To do: Output the records below in full, word for word; pictures do not belong in it.

Entries supplied:
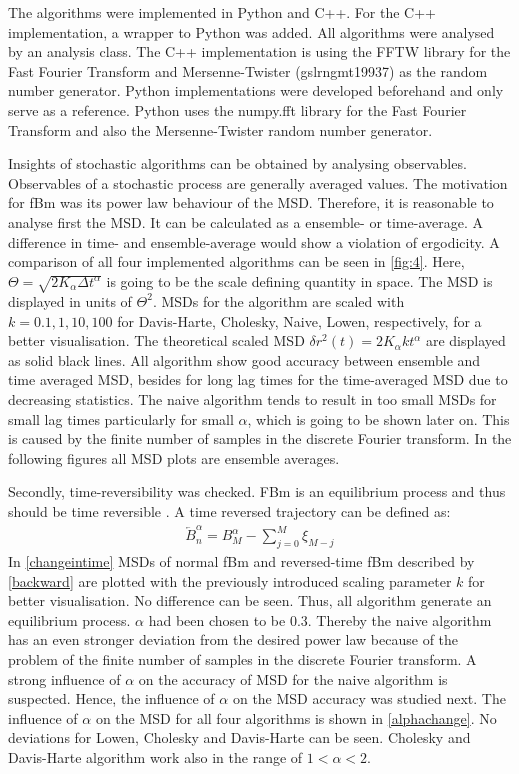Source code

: \documentclass[
  a4paper,BCOR10mm,twoside,
  headsepline,footsepline,%
  fleqn,openbib
]{scrbook}
\begin{document}
The algorithms were implemented in Python and C++. For the C++ implementation, a wrapper to Python was added. All algorithms were analysed by an analysis class. The C++ implementation is using the FFTW library for the Fast Fourier Transform \cite{FFTW} and Mersenne-Twister (gsl\texttt{\textunderscore}rng\texttt{\textunderscore}mt19937) \cite{Matsumoto1998} as the random number generator. Python implementations were developed beforehand and only serve as a reference. Python uses the numpy.fft library for the Fast Fourier Transform and also the Mersenne-Twister random number generator.\par
Insights of stochastic algorithms can be obtained by analysing observables. Observables of a stochastic process are generally averaged values. The motivation for fBm was its power law behaviour of the MSD. Therefore, it is reasonable to analyse first the MSD. It can be calculated as a ensemble- or time-average. A difference in time- and ensemble-average would show a violation of ergodicity. A comparison of all four implemented algorithms can be seen in \cref{fig:4}. Here, $\Theta=\sqrt{2K_\alpha \Delta t^{\alpha}}$ is going to be the scale defining quantity in space. The MSD is displayed in units of $\Theta^2$. MSDs for the algorithm are scaled with $k=0.1,1,10,100$ for Davis-Harte, Cholesky, Naive, Lowen, respectively, for a better visualisation. The theoretical scaled MSD $\delta r^2 (t)=2 K_\alpha k t^{\alpha}$ are displayed as solid black lines. All algorithm show good accuracy between ensemble and time averaged MSD, besides for long lag times for the time-averaged MSD due to decreasing statistics. The naive algorithm tends to result in too small MSDs for small lag times particularly for small $\alpha$, which is going to be shown later on. This is caused by the finite number of samples in the discrete Fourier transform. In the following figures all MSD plots are ensemble averages.\par Secondly, time-reversibility was checked. FBm is an equilibrium process and thus should be time reversible  \cite{Horvai2007}. A time reversed trajectory can be defined as:
\begin{align} \label{backward}
 \overleftarrow{B}^{\alpha}_n=B^{\alpha}_M-\sum^M_{j=0} \xi_{M-j}
\end{align}
In \cref{changeintime}  MSDs of normal fBm and reversed-time fBm described by \cref{backward} are plotted with the previously introduced scaling parameter $k$ for better visualisation. No difference can be seen. Thus, all algorithm generate an equilibrium process. $\alpha$ had been chosen to be $0.3$. Thereby the naive algorithm has an even stronger deviation from the desired power law because of the problem of the finite number of samples in the discrete Fourier transform. A strong influence of $\alpha$ on the accuracy of MSD for the naive algorithm is suspected. Hence, the influence of $\alpha$ on the MSD accuracy was studied next. The influence of $\alpha$ on the MSD for all four algorithms is shown in \cref{alphachange}. No deviations for Lowen, Cholesky and Davis-Harte can be seen. Cholesky and Davis-Harte algorithm work also in the range of $1<\alpha<2$. 
\end{document}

Answer to the problem:
Source code

: \documentclass[
  a4paper,BCOR10mm,twoside,
  headsepline,footsepline,%
  fleqn,openbib
]{scrbook}
\begin{document}
The algorithms were implemented in Python and C++. For the C++ implementation, a wrapper to Python was added. All algorithms were analysed by an analysis class. The C++ implementation is using the FFTW library for the Fast Fourier Transform \cite{FFTW} and Mersenne-Twister (gsl\texttt{\textunderscore}rng\texttt{\textunderscore}mt19937) \cite{Matsumoto1998} as the random number generator. Python implementations were developed beforehand and only serve as a reference. Python uses the numpy.fft library for the Fast Fourier Transform and also the Mersenne-Twister random number generator.\par
Insights of stochastic algorithms can be obtained by analysing observables. Observables of a stochastic process are generally averaged values. The motivation for fBm was its power law behaviour of the MSD. Therefore, it is reasonable to analyse first the MSD. It can be calculated as a ensemble- or time-average. A difference in time- and ensemble-average would show a violation of ergodicity. A comparison of all four implemented algorithms can be seen in \cref{fig:4}. Here, $\Theta=\sqrt{2K_\alpha \Delta t^{\alpha}}$ is going to be the scale defining quantity in space. The MSD is displayed in units of $\Theta^2$. MSDs for the algorithm are scaled with $k=0.1,1,10,100$ for Davis-Harte, Cholesky, Naive, Lowen, respectively, for a better visualisation. The theoretical scaled MSD $\delta r^2 (t)=2 K_\alpha k t^{\alpha}$ are displayed as solid black lines. All algorithm show good accuracy between ensemble and time averaged MSD, besides for long lag times for the time-averaged MSD due to decreasing statistics. The naive algorithm tends to result in too small MSDs for small lag times particularly for small $\alpha$, which is going to be shown later on. This is caused by the finite number of samples in the discrete Fourier transform. In the following figures all MSD plots are ensemble averages.\par Secondly, time-reversibility was checked. FBm is an equilibrium process and thus should be time reversible  \cite{Horvai2007}. A time reversed trajectory can be defined as:
\begin{align} \label{backward}
 \overleftarrow{B}^{\alpha}_n=B^{\alpha}_M-\sum^M_{j=0} \xi_{M-j}
\end{align}
In \cref{changeintime}  MSDs of normal fBm and reversed-time fBm described by \cref{backward} are plotted with the previously introduced scaling parameter $k$ for better visualisation. No difference can be seen. Thus, all algorithm generate an equilibrium process. $\alpha$ had been chosen to be $0.3$. Thereby the naive algorithm has an even stronger deviation from the desired power law because of the problem of the finite number of samples in the discrete Fourier transform. A strong influence of $\alpha$ on the accuracy of MSD for the naive algorithm is suspected. Hence, the influence of $\alpha$ on the MSD accuracy was studied next. The influence of $\alpha$ on the MSD for all four algorithms is shown in \cref{alphachange}. No deviations for Lowen, Cholesky and Davis-Harte can be seen. Cholesky and Davis-Harte algorithm work also in the range of $1<\alpha<2$. 
\end{document}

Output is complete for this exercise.